2.1.2. Une association ayant la personnalité juridique est habilitée à recourir en son nom propre lorsqu’elle est intéressée elle-même à l’issue de la procédure. De même, sans être touchée dans ses intérêts dignes de protection, cette possibilité lui est reconnue pour autant qu’elle ait pour but statutaire la défense des intérêts de ses membres, que ces intérêts soient communs à la majorité ou au moins à un grand nombre d’entre eux et que chacun de ceux-ci ait qualité pour s’en prévaloir à titre individuel (ATF 145 V 128 consid. 2.2 ; ACST/10/2023 du 6 mars 2023 consid. 2.1.2). En revanche, elle ne peut prendre fait et cause pour l’un de ses membres ou pour une minorité d’entre eux (arrêt du Tribunal fédéral 1C_499/2020 du 24 septembre 2020 consid. 2).

2.2. En l’espèce, les personnes physiques recourantes exercent une activité lucrative dans le domaine agricole, pour l’un en tant que maraîcher et pour l’autre en tant que viticulteur, et emploient des ouvriers agricoles, tout comme la société.
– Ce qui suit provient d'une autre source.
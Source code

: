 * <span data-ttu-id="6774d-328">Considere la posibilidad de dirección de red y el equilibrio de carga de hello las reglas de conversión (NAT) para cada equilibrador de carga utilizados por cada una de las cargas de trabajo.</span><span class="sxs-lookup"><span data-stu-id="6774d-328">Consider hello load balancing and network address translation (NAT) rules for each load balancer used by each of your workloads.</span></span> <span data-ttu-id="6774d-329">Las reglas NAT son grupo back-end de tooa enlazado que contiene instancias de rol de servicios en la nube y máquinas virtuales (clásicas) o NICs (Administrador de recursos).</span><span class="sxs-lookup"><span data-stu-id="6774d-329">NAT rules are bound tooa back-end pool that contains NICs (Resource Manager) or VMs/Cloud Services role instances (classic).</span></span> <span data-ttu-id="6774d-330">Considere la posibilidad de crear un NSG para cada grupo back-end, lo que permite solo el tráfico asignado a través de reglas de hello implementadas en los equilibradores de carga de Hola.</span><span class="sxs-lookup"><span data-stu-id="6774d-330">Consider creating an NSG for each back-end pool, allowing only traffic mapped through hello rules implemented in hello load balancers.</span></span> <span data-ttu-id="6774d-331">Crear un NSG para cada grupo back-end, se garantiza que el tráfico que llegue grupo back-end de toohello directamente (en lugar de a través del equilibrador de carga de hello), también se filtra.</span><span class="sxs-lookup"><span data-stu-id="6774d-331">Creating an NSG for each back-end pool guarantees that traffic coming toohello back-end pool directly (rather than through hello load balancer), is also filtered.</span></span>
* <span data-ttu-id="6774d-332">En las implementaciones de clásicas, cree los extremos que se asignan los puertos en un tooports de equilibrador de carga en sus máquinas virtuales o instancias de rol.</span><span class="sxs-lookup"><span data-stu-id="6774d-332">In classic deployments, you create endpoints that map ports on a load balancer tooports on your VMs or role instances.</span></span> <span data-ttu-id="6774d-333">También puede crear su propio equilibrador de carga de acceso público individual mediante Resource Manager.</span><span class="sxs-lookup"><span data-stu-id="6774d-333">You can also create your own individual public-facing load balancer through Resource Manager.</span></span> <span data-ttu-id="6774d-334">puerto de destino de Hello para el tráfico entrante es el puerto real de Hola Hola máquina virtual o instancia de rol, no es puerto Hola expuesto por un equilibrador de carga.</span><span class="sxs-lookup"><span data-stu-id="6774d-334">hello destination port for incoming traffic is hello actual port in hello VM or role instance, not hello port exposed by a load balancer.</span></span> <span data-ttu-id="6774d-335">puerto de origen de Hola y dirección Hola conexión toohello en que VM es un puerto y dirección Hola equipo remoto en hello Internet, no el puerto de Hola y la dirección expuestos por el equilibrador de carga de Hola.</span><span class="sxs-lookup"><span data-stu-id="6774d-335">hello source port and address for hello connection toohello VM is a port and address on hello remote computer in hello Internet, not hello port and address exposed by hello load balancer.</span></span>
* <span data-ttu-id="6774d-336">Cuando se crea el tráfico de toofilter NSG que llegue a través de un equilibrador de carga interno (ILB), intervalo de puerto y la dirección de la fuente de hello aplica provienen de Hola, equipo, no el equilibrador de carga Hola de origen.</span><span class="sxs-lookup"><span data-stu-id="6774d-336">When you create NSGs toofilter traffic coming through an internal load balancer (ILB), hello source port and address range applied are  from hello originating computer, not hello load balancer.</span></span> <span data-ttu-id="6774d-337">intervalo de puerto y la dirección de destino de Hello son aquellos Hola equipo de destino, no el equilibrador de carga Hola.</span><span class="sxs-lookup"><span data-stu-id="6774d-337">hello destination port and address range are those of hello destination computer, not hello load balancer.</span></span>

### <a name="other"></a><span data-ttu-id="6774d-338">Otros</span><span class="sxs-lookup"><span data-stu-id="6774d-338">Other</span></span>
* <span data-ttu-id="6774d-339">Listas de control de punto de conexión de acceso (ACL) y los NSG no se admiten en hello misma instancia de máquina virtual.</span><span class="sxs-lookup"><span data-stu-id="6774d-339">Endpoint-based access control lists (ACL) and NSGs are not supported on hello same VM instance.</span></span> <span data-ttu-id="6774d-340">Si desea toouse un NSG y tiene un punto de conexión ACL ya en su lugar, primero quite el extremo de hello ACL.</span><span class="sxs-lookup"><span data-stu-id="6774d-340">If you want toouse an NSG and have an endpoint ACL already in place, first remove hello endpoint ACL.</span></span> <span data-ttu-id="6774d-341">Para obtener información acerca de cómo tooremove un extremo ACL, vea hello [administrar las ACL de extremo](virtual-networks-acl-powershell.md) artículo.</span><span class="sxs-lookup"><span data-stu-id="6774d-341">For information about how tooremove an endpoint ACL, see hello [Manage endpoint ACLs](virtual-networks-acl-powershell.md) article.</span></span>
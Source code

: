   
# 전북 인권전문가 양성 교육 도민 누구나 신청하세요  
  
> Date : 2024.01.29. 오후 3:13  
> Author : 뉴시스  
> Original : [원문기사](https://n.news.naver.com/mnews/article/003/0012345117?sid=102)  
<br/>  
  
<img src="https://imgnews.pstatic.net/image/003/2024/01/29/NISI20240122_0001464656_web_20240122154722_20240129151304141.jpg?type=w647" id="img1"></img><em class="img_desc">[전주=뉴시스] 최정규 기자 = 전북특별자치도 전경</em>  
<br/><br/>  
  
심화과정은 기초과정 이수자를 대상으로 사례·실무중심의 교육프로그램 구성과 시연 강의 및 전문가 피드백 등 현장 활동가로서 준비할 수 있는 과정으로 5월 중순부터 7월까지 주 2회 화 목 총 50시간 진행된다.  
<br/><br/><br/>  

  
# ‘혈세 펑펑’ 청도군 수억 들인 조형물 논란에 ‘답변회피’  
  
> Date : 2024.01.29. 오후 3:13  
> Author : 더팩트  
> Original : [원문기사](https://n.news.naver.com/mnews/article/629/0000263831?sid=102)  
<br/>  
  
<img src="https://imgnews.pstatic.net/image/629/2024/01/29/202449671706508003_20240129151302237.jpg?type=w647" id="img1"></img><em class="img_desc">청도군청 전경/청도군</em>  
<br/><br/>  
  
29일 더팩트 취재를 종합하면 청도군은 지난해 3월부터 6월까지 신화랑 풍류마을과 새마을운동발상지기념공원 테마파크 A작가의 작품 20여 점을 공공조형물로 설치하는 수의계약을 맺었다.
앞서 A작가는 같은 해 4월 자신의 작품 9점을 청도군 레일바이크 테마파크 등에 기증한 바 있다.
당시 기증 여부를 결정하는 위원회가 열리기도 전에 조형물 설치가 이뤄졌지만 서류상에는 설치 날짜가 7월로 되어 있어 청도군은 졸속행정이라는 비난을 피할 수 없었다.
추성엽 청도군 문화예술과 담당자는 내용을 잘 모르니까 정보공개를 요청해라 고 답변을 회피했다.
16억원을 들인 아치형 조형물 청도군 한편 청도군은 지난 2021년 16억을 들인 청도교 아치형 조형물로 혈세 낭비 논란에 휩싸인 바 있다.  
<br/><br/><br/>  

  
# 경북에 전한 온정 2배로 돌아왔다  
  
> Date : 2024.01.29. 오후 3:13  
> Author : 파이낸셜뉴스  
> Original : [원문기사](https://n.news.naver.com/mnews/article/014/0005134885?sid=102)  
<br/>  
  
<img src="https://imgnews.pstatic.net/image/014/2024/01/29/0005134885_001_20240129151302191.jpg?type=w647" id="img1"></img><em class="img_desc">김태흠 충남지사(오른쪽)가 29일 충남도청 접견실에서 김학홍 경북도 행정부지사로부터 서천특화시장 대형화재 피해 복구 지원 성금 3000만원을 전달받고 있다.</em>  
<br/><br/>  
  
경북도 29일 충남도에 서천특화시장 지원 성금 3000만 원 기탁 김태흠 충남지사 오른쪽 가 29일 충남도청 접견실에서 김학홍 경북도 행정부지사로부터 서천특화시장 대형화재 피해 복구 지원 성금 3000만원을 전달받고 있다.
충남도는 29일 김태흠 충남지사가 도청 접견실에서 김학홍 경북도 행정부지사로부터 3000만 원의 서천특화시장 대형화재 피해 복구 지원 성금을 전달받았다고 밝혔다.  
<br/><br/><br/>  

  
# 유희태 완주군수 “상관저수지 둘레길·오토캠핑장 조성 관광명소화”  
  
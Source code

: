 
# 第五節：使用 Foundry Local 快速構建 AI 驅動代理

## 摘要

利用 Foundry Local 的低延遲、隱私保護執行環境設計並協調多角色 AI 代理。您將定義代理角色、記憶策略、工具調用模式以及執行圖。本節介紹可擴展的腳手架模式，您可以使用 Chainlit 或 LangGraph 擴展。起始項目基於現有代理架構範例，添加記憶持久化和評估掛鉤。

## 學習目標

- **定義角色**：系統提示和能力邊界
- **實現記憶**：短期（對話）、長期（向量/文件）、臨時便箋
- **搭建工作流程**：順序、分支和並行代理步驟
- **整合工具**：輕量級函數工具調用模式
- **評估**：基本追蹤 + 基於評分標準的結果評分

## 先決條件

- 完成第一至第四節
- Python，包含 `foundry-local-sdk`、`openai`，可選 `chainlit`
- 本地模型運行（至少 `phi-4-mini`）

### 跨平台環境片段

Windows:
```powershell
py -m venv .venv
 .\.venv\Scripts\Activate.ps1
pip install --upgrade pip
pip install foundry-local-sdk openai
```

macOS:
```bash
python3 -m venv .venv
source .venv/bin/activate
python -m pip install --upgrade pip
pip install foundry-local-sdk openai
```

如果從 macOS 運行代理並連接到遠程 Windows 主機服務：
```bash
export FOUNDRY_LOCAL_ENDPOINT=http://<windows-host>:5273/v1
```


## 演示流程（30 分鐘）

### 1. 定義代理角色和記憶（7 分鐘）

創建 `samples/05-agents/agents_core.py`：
Tous trois sont donc directement concernés par le montant du salaire minimum dans le domaine agricole fixé par le Conseil d’État dans l’arrêté litigieux pour l’année 2023. La qualité pour recourir doit dès lors leur être reconnue. Il en va de même de l’association recourante, qui a pour but statutaire de sauvegarder les intérêts de ses membres, dont la majorité sont des agriculteurs établis dans le canton et qui auraient qualité pour recourir à titre individuel.

Le recours est donc recevable.

3) Le recours concerne l’indexation du salaire minimum dérogatoire du secteur de l’agriculture pour l’année 2023 prévu par l’art. 1 al. 2 de l’arrêté, dont les recourants contestent le principe, sans en critiquer, en tant que tel, le montant ou le calcul.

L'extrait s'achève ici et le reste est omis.